→ **SOURCE MATERIAL**
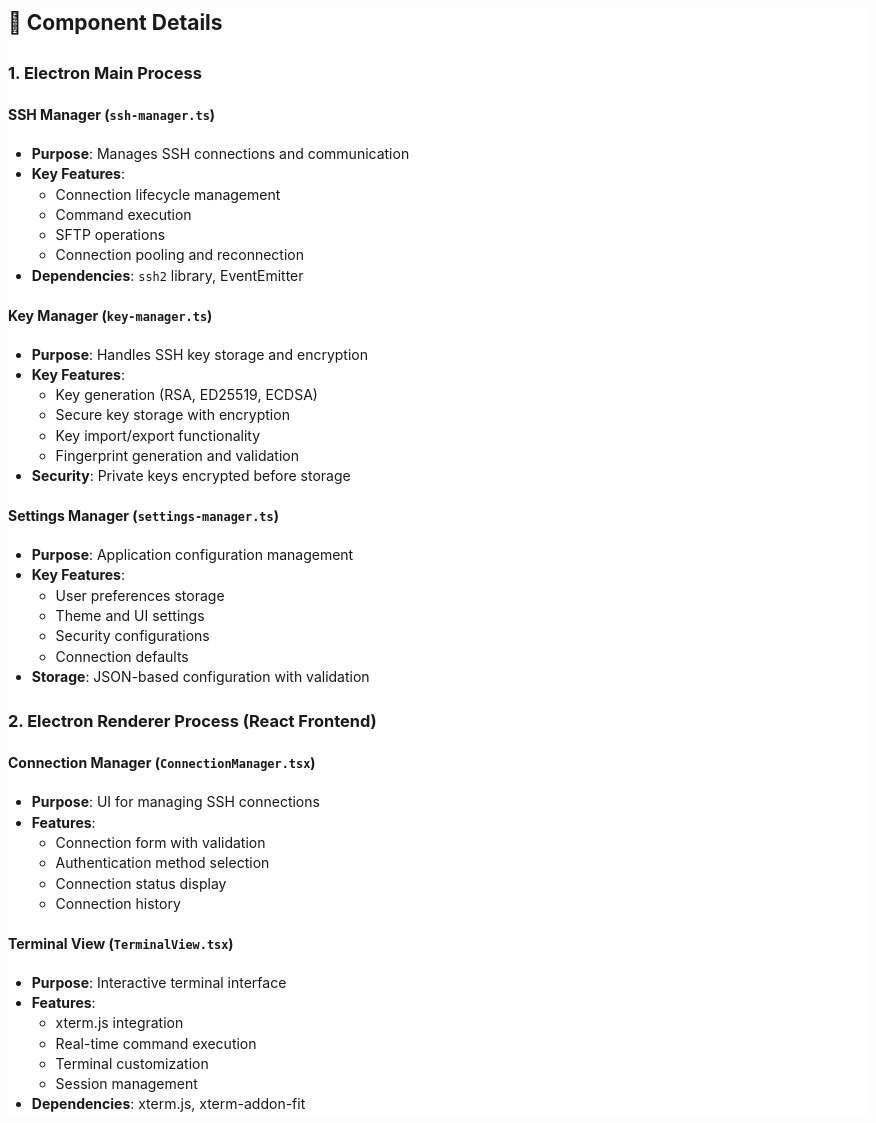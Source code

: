 ## 🔧 Component Details

### 1. Electron Main Process

#### SSH Manager (`ssh-manager.ts`)
- **Purpose**: Manages SSH connections and communication
- **Key Features**:
  - Connection lifecycle management
  - Command execution
  - SFTP operations
  - Connection pooling and reconnection
- **Dependencies**: `ssh2` library, EventEmitter

#### Key Manager (`key-manager.ts`)
- **Purpose**: Handles SSH key storage and encryption
- **Key Features**:
  - Key generation (RSA, ED25519, ECDSA)
  - Secure key storage with encryption
  - Key import/export functionality
  - Fingerprint generation and validation
- **Security**: Private keys encrypted before storage

#### Settings Manager (`settings-manager.ts`)
- **Purpose**: Application configuration management
- **Key Features**:
  - User preferences storage
  - Theme and UI settings
  - Security configurations
  - Connection defaults
- **Storage**: JSON-based configuration with validation

### 2. Electron Renderer Process (React Frontend)

#### Connection Manager (`ConnectionManager.tsx`)
- **Purpose**: UI for managing SSH connections
- **Features**:
  - Connection form with validation
  - Authentication method selection
  - Connection status display
  - Connection history

#### Terminal View (`TerminalView.tsx`)
- **Purpose**: Interactive terminal interface
- **Features**:
  - xterm.js integration
  - Real-time command execution
  - Terminal customization
  - Session management
- **Dependencies**: xterm.js, xterm-addon-fit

→ **THE TASK**
Beginning at the line with "- Connection form with validation" and ending at the last line of the entries, print every line exactly.

→ **WRITTEN SOLUTION**
  - Connection form with validation
  - Authentication method selection
  - Connection status display
  - Connection history

#### Terminal View (`TerminalView.tsx`)
- **Purpose**: Interactive terminal interface
- **Features**:
  - xterm.js integration
  - Real-time command execution
  - Terminal customization
  - Session management
- **Dependencies**: xterm.js, xterm-addon-fit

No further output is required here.